She laughed. “Oh, I don’t think that’s true.”

We had a nice talk about what people want out of their jobs and then I left.

“Well, I hope you weren’t surprised that you had the highest score,” said my mother.

We went to the French bakery on Eight-Mile Road and got cookies called elephant ears. We ate them out of a bag as we drove. I felt so comfortable, I could have driven around in the car all day.

Then we went to a lawyer’s office on Telegraph Road. It was a receding building made of orange brick. There were no other houses or stores around it, just a parking lot and some taut fir trees that looked like they had been brushed. My mother waited for me in the car. She smiled, took out a crossword puzzle and focused her eyes on it, the smile still gripping her face.

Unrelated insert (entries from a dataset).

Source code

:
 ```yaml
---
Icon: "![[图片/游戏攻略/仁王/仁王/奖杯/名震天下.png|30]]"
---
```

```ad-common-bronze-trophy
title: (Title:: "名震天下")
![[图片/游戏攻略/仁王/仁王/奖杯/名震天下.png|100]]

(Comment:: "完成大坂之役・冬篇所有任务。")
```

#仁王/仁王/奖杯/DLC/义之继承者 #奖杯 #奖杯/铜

The lawyer was a short man with dark, shiny eyes and dense immobile shoulders. He took my hand with an indifferent aggressive snatch. It felt like he could have put his hand through my rib cage, grabbed my heart, squeezed it a little to see how it felt, then let go. “Come into my office,” he said.

We sat down and he fixed his eyes on me. “It’s not much of a job,” he said. “I have a paralegal who does research and leg-work, and the proofreading gets done at an agency. All I need is a presentable typist who can get to work on time and answer the phone.”

“I can do that,” I said.

“It’s very dull work,” he said.

“I like dull work.”

He stared at me, his eyes becoming hooded in thought. “There’s something about you,” he said. “You’re closed up, you’re tight. You’re like a wall.”

“I know.”

My answer surprised him and his eyes lost their hoods. He tilted his head back and looked at me, his shiny eyes bared again. “Do you ever loosen up?”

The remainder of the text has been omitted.